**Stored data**

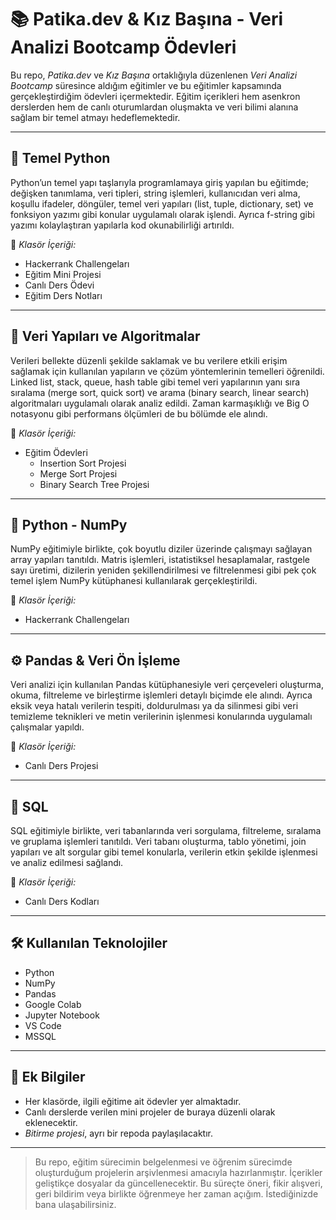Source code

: # 📚 Patika.dev & Kız Başına - Veri Analizi Bootcamp Ödevleri

Bu repo, *Patika.dev* ve *Kız Başına* ortaklığıyla düzenlenen *Veri Analizi Bootcamp* süresince aldığım eğitimler ve bu eğitimler kapsamında gerçekleştirdiğim ödevleri içermektedir. Eğitim içerikleri hem asenkron derslerden hem de canlı oturumlardan oluşmakta ve veri bilimi alanına sağlam bir temel atmayı hedeflemektedir.

---

## 🐍 Temel Python

Python’un temel yapı taşlarıyla programlamaya giriş yapılan bu eğitimde; değişken tanımlama, veri tipleri, string işlemleri, kullanıcıdan veri alma, koşullu ifadeler, döngüler, temel veri yapıları (list, tuple, dictionary, set) ve fonksiyon yazımı gibi konular uygulamalı olarak işlendi. Ayrıca f-string gibi yazımı kolaylaştıran yapılarla kod okunabilirliği artırıldı.

📌 *Klasör İçeriği:*
- Hackerrank Challengeları
- Eğitim Mini Projesi
- Canlı Ders Ödevi
- Eğitim Ders Notları
  
---

## 🧠 Veri Yapıları ve Algoritmalar

Verileri bellekte düzenli şekilde saklamak ve bu verilere etkili erişim sağlamak için kullanılan yapıların ve çözüm yöntemlerinin temelleri öğrenildi. Linked list, stack, queue, hash table gibi temel veri yapılarının yanı sıra sıralama (merge sort, quick sort) ve arama (binary search, linear search) algoritmaları uygulamalı olarak analiz edildi. Zaman karmaşıklığı ve Big O notasyonu gibi performans ölçümleri de bu bölümde ele alındı.

📌 *Klasör İçeriği:*
- Eğitim Ödevleri
  - Insertion Sort Projesi
  - Merge Sort Projesi
  - Binary Search Tree Projesi

---

## 🧮 Python - NumPy

NumPy eğitimiyle birlikte, çok boyutlu diziler üzerinde çalışmayı sağlayan array yapıları tanıtıldı. Matris işlemleri, istatistiksel hesaplamalar, rastgele sayı üretimi, dizilerin yeniden şekillendirilmesi ve filtrelenmesi gibi pek çok temel işlem NumPy kütüphanesi kullanılarak gerçekleştirildi.

📌 *Klasör İçeriği:*
- Hackerrank Challengeları

---

## ⚙ Pandas & Veri Ön İşleme

Veri analizi için kullanılan Pandas kütüphanesiyle veri çerçeveleri oluşturma, okuma, filtreleme ve birleştirme işlemleri detaylı biçimde ele alındı. Ayrıca eksik veya hatalı verilerin tespiti, doldurulması ya da silinmesi gibi veri temizleme teknikleri ve metin verilerinin işlenmesi konularında uygulamalı çalışmalar yapıldı.

📌 *Klasör İçeriği:*
- Canlı Ders Projesi

---

## 📅 SQL 

SQL eğitimiyle birlikte, veri tabanlarında veri sorgulama, filtreleme, sıralama ve gruplama işlemleri tanıtıldı. Veri tabanı oluşturma, tablo yönetimi, join yapıları ve alt sorgular gibi temel konularla, verilerin etkin şekilde işlenmesi ve analiz edilmesi sağlandı.

📌 *Klasör İçeriği:*
- Canlı Ders Kodları

---

## 🛠 Kullanılan Teknolojiler

- Python  
- NumPy  
- Pandas
- Google Colab   
- Jupyter Notebook  
- VS Code
- MSSQL 

---

## 🚀 Ek Bilgiler

- Her klasörde, ilgili eğitime ait ödevler yer almaktadır.
- Canlı derslerde verilen mini projeler de buraya düzenli olarak eklenecektir.
- *Bitirme projesi*, ayrı bir repoda paylaşılacaktır.

---

> Bu repo, eğitim sürecimin belgelenmesi ve öğrenim sürecimde oluşturduğum projelerin arşivlenmesi amacıyla hazırlanmıştır. İçerikler geliştikçe dosyalar da güncellenecektir.
> Bu süreçte öneri, fikir alışveri, geri bildirim veya birlikte öğrenmeye her zaman açığım. İstediğinizde bana ulaşabilirsiniz.
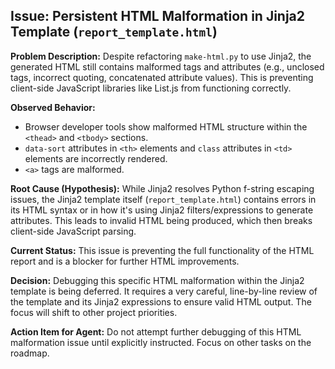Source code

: 

## Issue: Persistent HTML Malformation in Jinja2 Template (`report_template.html`)

**Problem Description:**
Despite refactoring `make-html.py` to use Jinja2, the generated HTML still contains malformed tags and attributes (e.g., unclosed tags, incorrect quoting, concatenated attribute values). This is preventing client-side JavaScript libraries like List.js from functioning correctly.

**Observed Behavior:**
- Browser developer tools show malformed HTML structure within the `<thead>` and `<tbody>` sections.
- `data-sort` attributes in `<th>` elements and `class` attributes in `<td>` elements are incorrectly rendered.
- `<a>` tags are malformed.

**Root Cause (Hypothesis):**
While Jinja2 resolves Python f-string escaping issues, the Jinja2 template itself (`report_template.html`) contains errors in its HTML syntax or in how it's using Jinja2 filters/expressions to generate attributes. This leads to invalid HTML being produced, which then breaks client-side JavaScript parsing.

**Current Status:**
This issue is preventing the full functionality of the HTML report and is a blocker for further HTML improvements.

**Decision:**
Debugging this specific HTML malformation within the Jinja2 template is being deferred. It requires a very careful, line-by-line review of the template and its Jinja2 expressions to ensure valid HTML output. The focus will shift to other project priorities.

**Action Item for Agent:**
Do not attempt further debugging of this HTML malformation issue until explicitly instructed. Focus on other tasks on the roadmap.
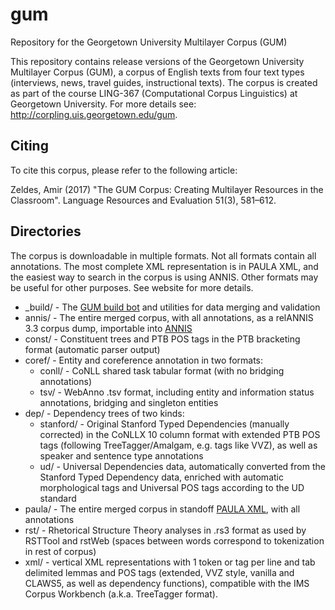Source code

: # gum
Repository for the Georgetown University Multilayer Corpus (GUM)

This repository contains release versions of the Georgetown University Multilayer Corpus (GUM), a corpus of English texts from four text types (interviews, news, travel guides, instructional texts). The corpus is created as part of the course LING-367 (Computational Corpus Linguistics) at Georgetown University. For more details see: http://corpling.uis.georgetown.edu/gum.

## Citing
To cite this corpus, please refer to the following article:

Zeldes, Amir (2017) "The GUM Corpus: Creating Multilayer Resources in the Classroom". Language Resources and Evaluation 51(3), 581–612. 

## Directories
The corpus is downloadable in multiple formats. Not all formats contain all annotations. The most complete XML representation is in PAULA XML, and the easiest way to search in the corpus is using ANNIS. Other formats may be useful for other purposes. See website for more details.

  * _build/ - The [GUM build bot](https://corpling.uis.georgetown.edu/gum/build.html) and utilities for data merging and validation
  * annis/ - The entire merged corpus, with all annotations, as a relANNIS 3.3 corpus dump, importable into [ANNIS](http://corpus-tools.org/annis)
  * const/ - Constituent trees and PTB POS tags in the PTB bracketing format (automatic parser output)
  * coref/ - Entity and coreference annotation in two formats: 
    * conll/ - CoNLL shared task tabular format (with no bridging annotations)
    * tsv/ - WebAnno .tsv format, including entity and information status annotations, bridging and singleton entities
  * dep/ - Dependency trees of two kinds:
    * stanford/ - Original Stanford Typed Dependencies (manually corrected) in the CoNLLX 10 column format with extended PTB POS tags (following TreeTagger/Amalgam, e.g. tags like VVZ), as well as speaker and sentence type annotations
    * ud/ - Universal Dependencies data, automatically converted from the Stanford Typed Dependency data, enriched with automatic morphological tags and Universal POS tags according to the UD standard
  * paula/ - The entire merged corpus in standoff [PAULA XML](https://www.sfb632.uni-potsdam.de/en/paula.html), with all annotations
  * rst/ - Rhetorical Structure Theory analyses in .rs3 format as used by RSTTool and rstWeb (spaces between words correspond to tokenization in rest of corpus)
  * xml/ - vertical XML representations with 1 token or tag per line and tab delimited lemmas and POS tags (extended, VVZ style, vanilla and CLAWS5, as well as dependency functions), compatible with the IMS Corpus Workbench (a.k.a. TreeTagger format).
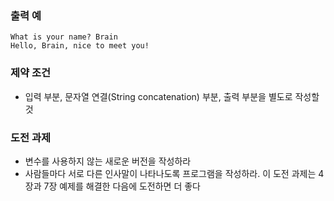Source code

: ### 출력 예
	What is your name? Brain
	Hello, Brain, nice to meet you!

### 제약 조건
- 입력 부분, 문자열 연결(String concatenation) 부분, 출력 부분을 별도로 작성할 것

### 도전 과제
- 변수를 사용하지 않는 새로운 버전을 작성하라
- 사람들마다 서로 다른 인사말이 나타나도록 프로그램을 작성하라. 이 도전 과제는 4장과 7장 예제를 해결한 다음에 도전하면 더 좋다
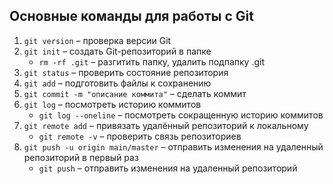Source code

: ## Основные команды для работы с Git  

 1. `git version` – проверка версии Git  
 2. `git init` – создать Git-репозиторий в папке 
     - `rm -rf .git` – разгитить папку, удалить подпапку .git
 3. `git status` – проверить состояние репозитория
 4. `git add` – подготовить файлы к сохранению
 5. `git commit -m "описание коммита"` – сделать коммит
 6. `git log` – посмотреть историю коммитов
     - `git log --oneline` – посмотреть сокращенную историю коммитов
 7. `git remote add` – привязать удалённый репозиторий к локальному
     - `git remote -v` – проверить связь репозиториев
 8. `git push -u origin main/master` – отправить изменения на удаленный репозиторий в первый раз
     - `git push` – отправить изменения на удаленный репозиторий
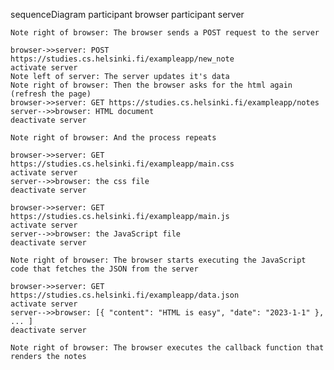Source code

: sequenceDiagram
    participant browser
    participant server

    Note right of browser: The browser sends a POST request to the server

    browser->>server: POST https://studies.cs.helsinki.fi/exampleapp/new_note
    activate server
    Note left of server: The server updates it's data
    Note right of browser: Then the browser asks for the html again (refresh the page)
    browser->>server: GET https://studies.cs.helsinki.fi/exampleapp/notes
    server-->>browser: HTML document
    deactivate server

    Note right of browser: And the process repeats

    browser->>server: GET https://studies.cs.helsinki.fi/exampleapp/main.css
    activate server
    server-->>browser: the css file
    deactivate server

    browser->>server: GET https://studies.cs.helsinki.fi/exampleapp/main.js
    activate server
    server-->>browser: the JavaScript file
    deactivate server

    Note right of browser: The browser starts executing the JavaScript code that fetches the JSON from the server

    browser->>server: GET https://studies.cs.helsinki.fi/exampleapp/data.json
    activate server
    server-->>browser: [{ "content": "HTML is easy", "date": "2023-1-1" }, ... ]
    deactivate server

    Note right of browser: The browser executes the callback function that renders the notes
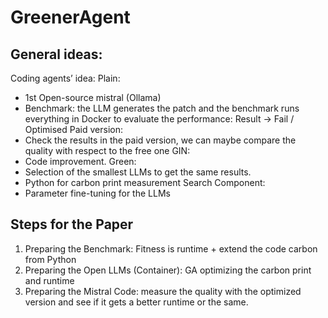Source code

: # GreenerAgent

## General ideas:
Coding agents’ idea:
Plain:
-	1st Open-source mistral (Ollama)
-	Benchmark: the LLM generates the patch and the benchmark runs everything in Docker to evaluate the performance: Result -> Fail / Optimised
Paid version:
-	Check the results in the paid version, we can maybe compare the quality with respect to the free one
GIN:
-	Code improvement. 
Green:
-	Selection of the smallest LLMs to get the same results.
-	Python for carbon print measurement
Search Component:
-	Parameter fine-tuning for the LLMs

## Steps for the Paper

1)	Preparing the Benchmark: Fitness is runtime + extend the code carbon from Python
2)	Preparing the Open LLMs (Container): GA optimizing the carbon print and runtime
3)	Preparing the Mistral Code: measure the quality with the optimized version and see if it gets a better runtime or the same.


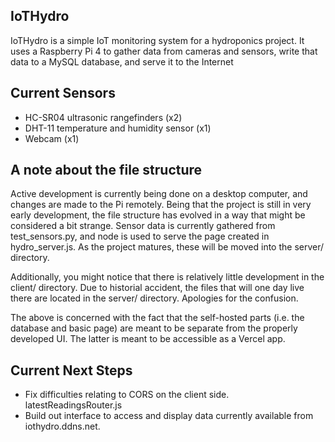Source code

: ## IoTHydro
IoTHydro is a simple IoT monitoring system for a hydroponics project. It uses a Raspberry Pi 4 to gather data from cameras and sensors, write that data to a MySQL database, and serve it to the Internet

## Current Sensors  
- HC-SR04 ultrasonic rangefinders (x2)
- DHT-11 temperature and humidity sensor (x1)
- Webcam (x1)

## A note about the file structure
Active development is currently being done on a desktop computer, and changes are made to the Pi remotely. Being that the project is still in very early development, the file structure has evolved in a way that might be considered a bit strange. Sensor data is currently gathered from test_sensors.py, and node is used to serve the page created in hydro_server.js. As the project matures, these will be moved into the server/ directory.

Additionally, you might notice that there is relatively little development in the client/ directory. Due to historial accident, the files that will one day live there are located in the server/ directory. Apologies for the confusion.

The above is concerned with the fact that the self-hosted parts (i.e. the database and basic page) are meant to be separate from the properly developed UI. The latter is meant to be accessible as a Vercel app.

## Current Next Steps
- Fix difficulties relating to CORS on the client side. latestReadingsRouter.js
- Build out interface to access and display data currently available from iothydro.ddns.net.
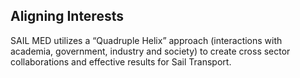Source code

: ## Aligning Interests

SAIL MED utilizes a “Quadruple Helix” approach (interactions with academia, government, industry and society) to create cross sector collaborations and effective results for Sail Transport.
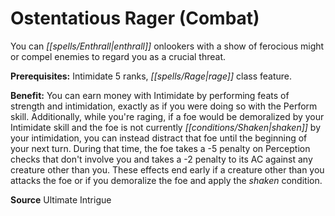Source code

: ﻿---
cssclass: [feats]

---
# Ostentatious Rager (Combat)

You can _[[spells/Enthrall|enthrall]]_ onlookers with a show of ferocious might or compel enemies to regard you as a crucial threat.

**Prerequisites:** Intimidate 5 ranks, _[[spells/Rage|rage]]_ class feature.

**Benefit:** You can earn money with Intimidate by performing feats of strength and intimidation, exactly as if you were doing so with the Perform skill. Additionally, while you're raging, if a foe would be demoralized by your Intimidate skill and the foe is not currently _[[conditions/Shaken|shaken]]_ by your intimidation, you can instead distract that foe until the beginning of your next turn. During that time, the foe takes a -5 penalty on Perception checks that don't involve you and takes a -2 penalty to its AC against any creature other than you. These effects end early if a creature other than you attacks the foe or if you demoralize the foe and apply the _shaken_ condition.

**Source** Ultimate Intrigue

**WHAT TO DO**
Where a line in the records above contains the word "Brain", copy that line.

**ANSWER TO THIS PROBLEM**
	What is your name? Brain
	Hello, Brain, nice to meet you!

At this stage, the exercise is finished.